Your assignment:
Leaving the images behind, copy every line of the records exactly.

Data excerpts Block Start

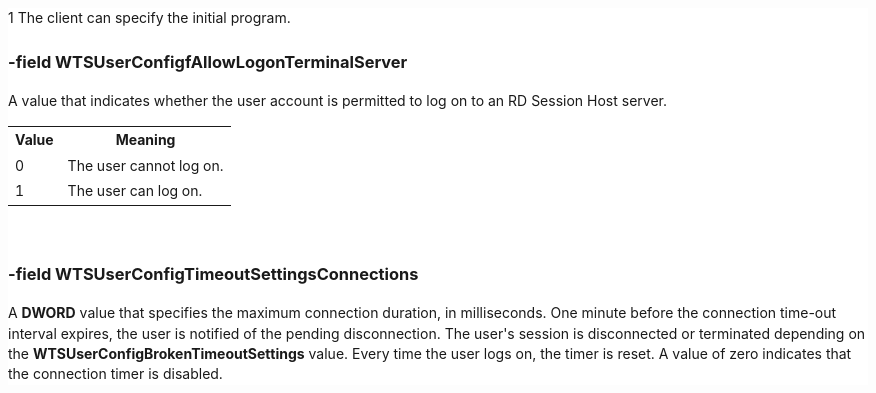 </td>
</tr>
<tr>
<td>
1

</td>
<td>
The client can specify the initial program.

</td>
</tr>
</table>
 


### -field WTSUserConfigfAllowLogonTerminalServer

A value that indicates whether the user account is permitted to log on to an RD Session Host server.

<table>
<tr>
<th>Value</th>
<th>Meaning</th>
</tr>
<tr>
<td>
0

</td>
<td>
The user cannot log on.

</td>
</tr>
<tr>
<td>
1

</td>
<td>
The user can log on.

</td>
</tr>
</table>
 


### -field WTSUserConfigTimeoutSettingsConnections

A <b>DWORD</b> value that specifies the maximum connection duration, in milliseconds. 
      One minute before the connection time-out interval expires, the user is notified of the pending disconnection. 
      The user's session is disconnected or terminated depending on the 
      <b>WTSUserConfigBrokenTimeoutSettings</b> value. Every time the user logs on, the timer is 
      reset. A value of zero indicates that the connection timer is disabled.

Data excerpts Block End

Solution for this problem:
 </td>
</tr>
<tr>
<td>
1

</td>
<td>
The client can specify the initial program.

</td>
</tr>
</table>
 


### -field WTSUserConfigfAllowLogonTerminalServer

A value that indicates whether the user account is permitted to log on to an RD Session Host server.

<table>
<tr>
<th>Value</th>
<th>Meaning</th>
</tr>
<tr>
<td>
0

</td>
<td>
The user cannot log on.

</td>
</tr>
<tr>
<td>
1

</td>
<td>
The user can log on.

</td>
</tr>
</table>
 


### -field WTSUserConfigTimeoutSettingsConnections

A <b>DWORD</b> value that specifies the maximum connection duration, in milliseconds. 
      One minute before the connection time-out interval expires, the user is notified of the pending disconnection. 
      The user's session is disconnected or terminated depending on the 
      <b>WTSUserConfigBrokenTimeoutSettings</b> value. Every time the user logs on, the timer is 
      reset. A value of zero indicates that the connection timer is disabled.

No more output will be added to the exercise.